## [ABOUT THIS EXERCISE]
Filter the lines below, keeping each one that holds "EthicalML".

[INFORMATION SUPPLIED — start]

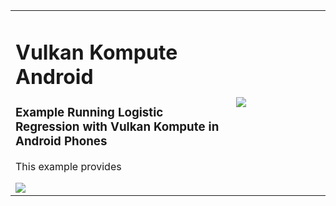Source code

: 
<table>
<tr>


<td width="70%">
<h1>Vulkan Kompute Android</h1>
<h3>Example Running Logistic Regression with Vulkan Kompute in Android Phones</h3>

<p>
This example provides 
</p>
<img src="https://raw.githubusercontent.com/EthicalML/vulkan-kompute/android-example/docs/images/android-editor.jpg">

</td>


<td width="30%">
<img src="https://raw.githubusercontent.com/EthicalML/vulkan-kompute/android-example/docs/images/android-kompute.jpg">
</td>

</tr>
</table>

[INFORMATION SUPPLIED — finish]

## [YOUR RESPONSE]
<img src="https://raw.githubusercontent.com/EthicalML/vulkan-kompute/android-example/docs/images/android-editor.jpg">
<img src="https://raw.githubusercontent.com/EthicalML/vulkan-kompute/android-example/docs/images/android-kompute.jpg">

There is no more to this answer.